| Task directions |
Each entry should be set down exactly as written, except for any picture it holds.

| Data to examine |
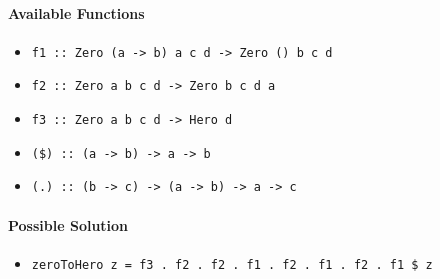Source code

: \documentclass[preprint,12pt]{elsarticle}
\begin{document}
\paragraph{Available Functions} 
\begin{itemize}
    \item \texttt{f1 :: Zero (a -> b) a c d -> Zero () b c d}
    \item \texttt{f2 :: Zero a b c d -> Zero b c d a}
    \item \texttt{f3 :: Zero a b c d -> Hero d}
    \item \texttt{(\$) :: (a -> b) -> a -> b}
    \item \texttt{(.) :: (b -> c) -> (a -> b) -> a -> c}
\end{itemize}

\paragraph{Possible Solution} 
\begin{itemize}
    \item \texttt{zeroToHero z = f3 . f2 . f2 . f1 . f2 . f1 . f2 . f1 \$ z}
\end{itemize}
\end{document}
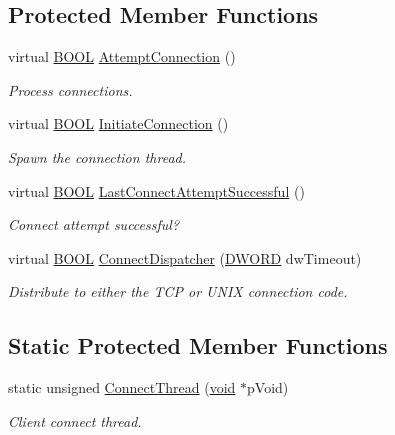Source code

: \subsection*{\-Protected \-Member \-Functions}
\begin{DoxyCompactItemize}
\item 
virtual \hyperlink{_cpclient_8h_a3be13892ae7076009afcf121347dd319}{\-B\-O\-O\-L} \hyperlink{class_c_client_socket_a15b0347d2f84e4cd159c981b3ccced47}{\-Attempt\-Connection} ()
\begin{DoxyCompactList}\small\item\em \-Process connections. \end{DoxyCompactList}\item 
virtual \hyperlink{_cpclient_8h_a3be13892ae7076009afcf121347dd319}{\-B\-O\-O\-L} \hyperlink{class_c_client_socket_a5756e507a9decec591fd607dd34e3a85}{\-Initiate\-Connection} ()
\begin{DoxyCompactList}\small\item\em \-Spawn the connection thread. \end{DoxyCompactList}\item 
virtual \hyperlink{_cpclient_8h_a3be13892ae7076009afcf121347dd319}{\-B\-O\-O\-L} \hyperlink{class_c_client_socket_a49f5369ae8f86af2b6adcd44517964fc}{\-Last\-Connect\-Attempt\-Successful} ()
\begin{DoxyCompactList}\small\item\em \-Connect attempt successful? \end{DoxyCompactList}\item 
virtual \hyperlink{_cpclient_8h_a3be13892ae7076009afcf121347dd319}{\-B\-O\-O\-L} \hyperlink{class_c_client_socket_a335a875fe14301b767049bb5d7f72b6f}{\-Connect\-Dispatcher} (\hyperlink{_x_plat_8h_aa39b39d94407451a6ec0226479db68cf}{\-D\-W\-O\-R\-D} dw\-Timeout)
\begin{DoxyCompactList}\small\item\em \-Distribute to either the \-T\-C\-P or \-U\-N\-I\-X connection code. \end{DoxyCompactList}\end{DoxyCompactItemize}
\subsection*{\-Static \-Protected \-Member \-Functions}
\begin{DoxyCompactItemize}
\item 
static unsigned \hyperlink{class_c_client_socket_a115aa8b14c8685a9f71ecc0b30bed3f6}{\-Connect\-Thread} (\hyperlink{_cpclient_8h_a6464f7480a0fd0ee170cba12b2c0497f}{void} $\ast$p\-Void)
\begin{DoxyCompactList}\small\item\em \-Client connect thread. \end{DoxyCompactList}\end{DoxyCompactItemize}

| Exercise solution |
Source code

: \documentclass[preprint,12pt]{elsarticle}
\begin{document}
\paragraph{Available Functions} 
\begin{itemize}
    \item \texttt{f1 :: Zero (a -> b) a c d -> Zero () b c d}
    \item \texttt{f2 :: Zero a b c d -> Zero b c d a}
    \item \texttt{f3 :: Zero a b c d -> Hero d}
    \item \texttt{(\$) :: (a -> b) -> a -> b}
    \item \texttt{(.) :: (b -> c) -> (a -> b) -> a -> c}
\end{itemize}

\paragraph{Possible Solution} 
\begin{itemize}
    \item \texttt{zeroToHero z = f3 . f2 . f2 . f1 . f2 . f1 . f2 . f1 \$ z}
\end{itemize}
\end{document}
Source code

: \subsection*{\-Protected \-Member \-Functions}
\begin{DoxyCompactItemize}
\item 
virtual \hyperlink{_cpclient_8h_a3be13892ae7076009afcf121347dd319}{\-B\-O\-O\-L} \hyperlink{class_c_client_socket_a15b0347d2f84e4cd159c981b3ccced47}{\-Attempt\-Connection} ()
\begin{DoxyCompactList}\small\item\em \-Process connections. \end{DoxyCompactList}\item 
virtual \hyperlink{_cpclient_8h_a3be13892ae7076009afcf121347dd319}{\-B\-O\-O\-L} \hyperlink{class_c_client_socket_a5756e507a9decec591fd607dd34e3a85}{\-Initiate\-Connection} ()
\begin{DoxyCompactList}\small\item\em \-Spawn the connection thread. \end{DoxyCompactList}\item 
virtual \hyperlink{_cpclient_8h_a3be13892ae7076009afcf121347dd319}{\-B\-O\-O\-L} \hyperlink{class_c_client_socket_a49f5369ae8f86af2b6adcd44517964fc}{\-Last\-Connect\-Attempt\-Successful} ()
\begin{DoxyCompactList}\small\item\em \-Connect attempt successful? \end{DoxyCompactList}\item 
virtual \hyperlink{_cpclient_8h_a3be13892ae7076009afcf121347dd319}{\-B\-O\-O\-L} \hyperlink{class_c_client_socket_a335a875fe14301b767049bb5d7f72b6f}{\-Connect\-Dispatcher} (\hyperlink{_x_plat_8h_aa39b39d94407451a6ec0226479db68cf}{\-D\-W\-O\-R\-D} dw\-Timeout)
\begin{DoxyCompactList}\small\item\em \-Distribute to either the \-T\-C\-P or \-U\-N\-I\-X connection code. \end{DoxyCompactList}\end{DoxyCompactItemize}
\subsection*{\-Static \-Protected \-Member \-Functions}
\begin{DoxyCompactItemize}
\item 
static unsigned \hyperlink{class_c_client_socket_a115aa8b14c8685a9f71ecc0b30bed3f6}{\-Connect\-Thread} (\hyperlink{_cpclient_8h_a6464f7480a0fd0ee170cba12b2c0497f}{void} $\ast$p\-Void)
\begin{DoxyCompactList}\small\item\em \-Client connect thread. \end{DoxyCompactList}\end{DoxyCompactItemize}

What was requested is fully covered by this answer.